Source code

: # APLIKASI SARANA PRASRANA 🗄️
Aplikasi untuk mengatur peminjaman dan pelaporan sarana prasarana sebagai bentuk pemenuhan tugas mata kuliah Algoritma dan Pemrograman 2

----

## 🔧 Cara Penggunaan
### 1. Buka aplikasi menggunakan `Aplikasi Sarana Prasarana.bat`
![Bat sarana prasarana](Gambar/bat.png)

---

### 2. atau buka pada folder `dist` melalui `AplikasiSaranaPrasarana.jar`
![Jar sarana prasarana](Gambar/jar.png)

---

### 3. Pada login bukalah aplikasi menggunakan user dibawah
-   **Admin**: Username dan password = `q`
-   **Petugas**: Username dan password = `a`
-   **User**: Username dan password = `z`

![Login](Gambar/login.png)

--

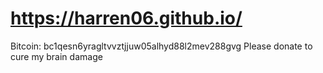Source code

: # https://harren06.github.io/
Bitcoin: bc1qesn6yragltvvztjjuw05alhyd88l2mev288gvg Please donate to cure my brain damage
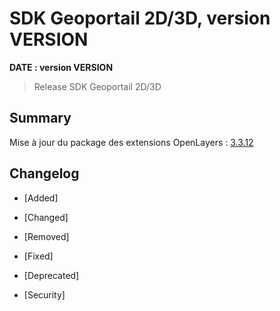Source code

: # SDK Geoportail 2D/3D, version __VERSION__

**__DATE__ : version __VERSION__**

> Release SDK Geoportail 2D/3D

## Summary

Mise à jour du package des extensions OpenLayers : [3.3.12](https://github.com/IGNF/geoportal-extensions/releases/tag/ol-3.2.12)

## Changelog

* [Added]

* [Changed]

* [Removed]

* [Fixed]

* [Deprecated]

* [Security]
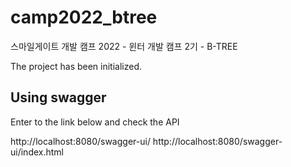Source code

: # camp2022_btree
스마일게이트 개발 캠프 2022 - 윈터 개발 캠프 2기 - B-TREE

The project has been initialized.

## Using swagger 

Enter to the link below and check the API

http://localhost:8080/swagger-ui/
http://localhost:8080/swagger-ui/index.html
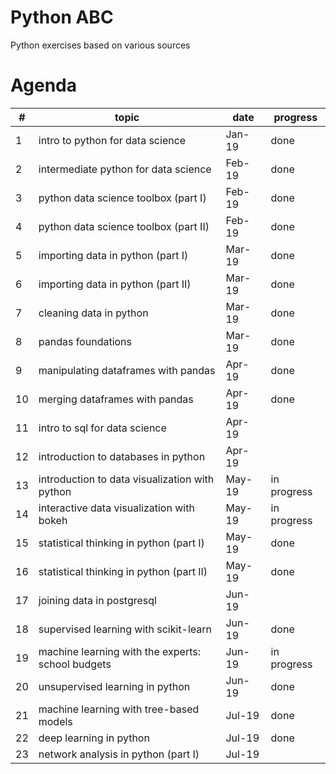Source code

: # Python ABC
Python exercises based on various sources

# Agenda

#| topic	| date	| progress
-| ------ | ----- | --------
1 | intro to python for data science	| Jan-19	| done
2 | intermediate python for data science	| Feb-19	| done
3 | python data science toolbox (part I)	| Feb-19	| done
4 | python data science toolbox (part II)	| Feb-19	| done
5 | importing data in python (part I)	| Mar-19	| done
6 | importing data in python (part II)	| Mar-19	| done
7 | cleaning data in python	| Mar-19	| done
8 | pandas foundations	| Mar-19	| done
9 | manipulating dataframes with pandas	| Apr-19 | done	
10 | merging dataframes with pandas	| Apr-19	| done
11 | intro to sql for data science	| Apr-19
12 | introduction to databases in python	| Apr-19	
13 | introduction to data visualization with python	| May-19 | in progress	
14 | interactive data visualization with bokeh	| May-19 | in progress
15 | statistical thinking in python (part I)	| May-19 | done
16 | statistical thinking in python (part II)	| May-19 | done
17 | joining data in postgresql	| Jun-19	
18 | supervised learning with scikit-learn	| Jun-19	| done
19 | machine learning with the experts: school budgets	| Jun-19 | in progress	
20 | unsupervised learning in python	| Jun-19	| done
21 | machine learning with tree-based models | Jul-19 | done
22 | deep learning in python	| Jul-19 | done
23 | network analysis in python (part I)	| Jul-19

PROBLEM STATEMENT:
Locate the word "toolbox" in the data above. Copy every line carrying it.

TASK RESPONSE:
3 | python data science toolbox (part I)	| Feb-19	| done
4 | python data science toolbox (part II)	| Feb-19	| done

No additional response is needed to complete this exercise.